Além de ter seis dos noves juízes da Suprema Corte com orientação conservadora e estrito senso de respeito pela legalidade, institucionalidade e separação dos Poderes, o que significa dizer que Trump não sofrerá com ativismos judiciais que lhe ceifem o poder.
Comparativamente, Lula vive sua decadência política interna e externa. No mundo, não tem mais nenhum palco relevante. Dentro do país, pesquisas de opinião que mostram a popularidade do presidente ladeira abaixo só confirmam os fatos. Lula 3 é um presidente de arcondicionado, de cercadinhos protegidos e rodeados por áulicos que lhe afagam com inabalável profissão de fé, dentro e fora do Palácio do Planalto, porque bem remunerados. Desconectado da realidade, com ideias do século passado, seu governo é politicamente fraco e uma tragédia fiscal. Em condições normais de temperatura e pressão, estaria sob o risco de um impeachment.

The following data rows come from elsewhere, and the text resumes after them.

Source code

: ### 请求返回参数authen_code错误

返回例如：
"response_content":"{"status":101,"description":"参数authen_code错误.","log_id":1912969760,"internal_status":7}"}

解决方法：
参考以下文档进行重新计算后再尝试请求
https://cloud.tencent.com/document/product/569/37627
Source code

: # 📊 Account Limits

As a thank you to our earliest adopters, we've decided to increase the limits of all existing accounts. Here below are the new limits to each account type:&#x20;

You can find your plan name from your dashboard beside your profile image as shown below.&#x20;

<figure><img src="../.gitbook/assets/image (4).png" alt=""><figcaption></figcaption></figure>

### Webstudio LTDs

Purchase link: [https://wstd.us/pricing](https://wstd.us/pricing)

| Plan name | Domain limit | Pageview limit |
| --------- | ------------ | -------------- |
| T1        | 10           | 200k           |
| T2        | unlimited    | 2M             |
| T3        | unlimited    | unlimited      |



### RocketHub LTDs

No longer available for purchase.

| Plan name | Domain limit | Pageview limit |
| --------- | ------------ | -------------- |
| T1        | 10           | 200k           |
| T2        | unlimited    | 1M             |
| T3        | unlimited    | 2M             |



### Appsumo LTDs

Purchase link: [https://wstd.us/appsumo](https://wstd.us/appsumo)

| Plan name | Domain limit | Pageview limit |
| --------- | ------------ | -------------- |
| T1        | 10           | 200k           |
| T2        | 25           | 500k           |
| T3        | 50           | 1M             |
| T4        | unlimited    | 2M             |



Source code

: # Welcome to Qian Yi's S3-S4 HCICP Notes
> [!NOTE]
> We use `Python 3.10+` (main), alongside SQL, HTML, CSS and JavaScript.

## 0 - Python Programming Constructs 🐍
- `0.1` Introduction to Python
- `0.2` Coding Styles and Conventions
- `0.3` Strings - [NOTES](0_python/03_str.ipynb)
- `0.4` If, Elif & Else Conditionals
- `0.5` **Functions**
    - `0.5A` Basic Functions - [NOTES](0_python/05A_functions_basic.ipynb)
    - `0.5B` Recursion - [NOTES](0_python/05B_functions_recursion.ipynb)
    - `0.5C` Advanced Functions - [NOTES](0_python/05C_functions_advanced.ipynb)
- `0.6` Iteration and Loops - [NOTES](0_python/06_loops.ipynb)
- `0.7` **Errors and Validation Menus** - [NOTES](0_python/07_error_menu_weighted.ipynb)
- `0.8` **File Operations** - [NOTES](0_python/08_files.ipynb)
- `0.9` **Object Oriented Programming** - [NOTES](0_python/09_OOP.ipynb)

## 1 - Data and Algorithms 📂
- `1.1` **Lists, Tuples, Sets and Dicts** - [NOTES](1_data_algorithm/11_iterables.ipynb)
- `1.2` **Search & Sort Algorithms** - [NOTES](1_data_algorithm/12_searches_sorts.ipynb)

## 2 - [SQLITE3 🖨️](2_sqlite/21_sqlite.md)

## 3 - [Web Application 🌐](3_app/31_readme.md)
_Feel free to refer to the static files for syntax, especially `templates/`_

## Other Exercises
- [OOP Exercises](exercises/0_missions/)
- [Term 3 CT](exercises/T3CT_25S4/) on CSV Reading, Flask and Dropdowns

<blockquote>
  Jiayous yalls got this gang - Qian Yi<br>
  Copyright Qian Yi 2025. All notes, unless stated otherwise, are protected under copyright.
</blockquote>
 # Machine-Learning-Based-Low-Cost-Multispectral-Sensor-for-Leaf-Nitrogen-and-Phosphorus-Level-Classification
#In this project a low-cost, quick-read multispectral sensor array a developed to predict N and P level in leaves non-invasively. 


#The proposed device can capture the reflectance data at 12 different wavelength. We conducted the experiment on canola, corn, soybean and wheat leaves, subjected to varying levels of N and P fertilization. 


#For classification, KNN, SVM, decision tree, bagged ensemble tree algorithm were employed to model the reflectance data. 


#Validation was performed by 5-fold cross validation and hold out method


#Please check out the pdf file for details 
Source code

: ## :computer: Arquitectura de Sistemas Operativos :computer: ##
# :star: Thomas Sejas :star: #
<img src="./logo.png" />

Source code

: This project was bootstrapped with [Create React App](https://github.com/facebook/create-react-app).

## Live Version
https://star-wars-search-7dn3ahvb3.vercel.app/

Sustentado politicamente apenas pela absurda parceria com o STF e, ocasionalmente, por acordões com enormes cifras de emendas parlamentares, mantém-se no poder. Incapaz de fazer uma gestão austera e competente, o que gera insegurança jurídica, afasta investimentos e pressiona a inflação. Os números do desemprego teoricamente baixos, que lhe dariam algum fôlego de imagem, são questionáveis, seja pela exclusão de beneficiados de programas sociais — que recebem subvenção estatal, não renda advinda de trabalho —, seja pelas recentes manifestações de técnicos do IBGE que têm se oposto publicamente aos métodos de Marcio Pochmann, o homem do presidente na presidência do principal instituto nacional de estatísticas, as mesmas em que o mundo precisará confiar.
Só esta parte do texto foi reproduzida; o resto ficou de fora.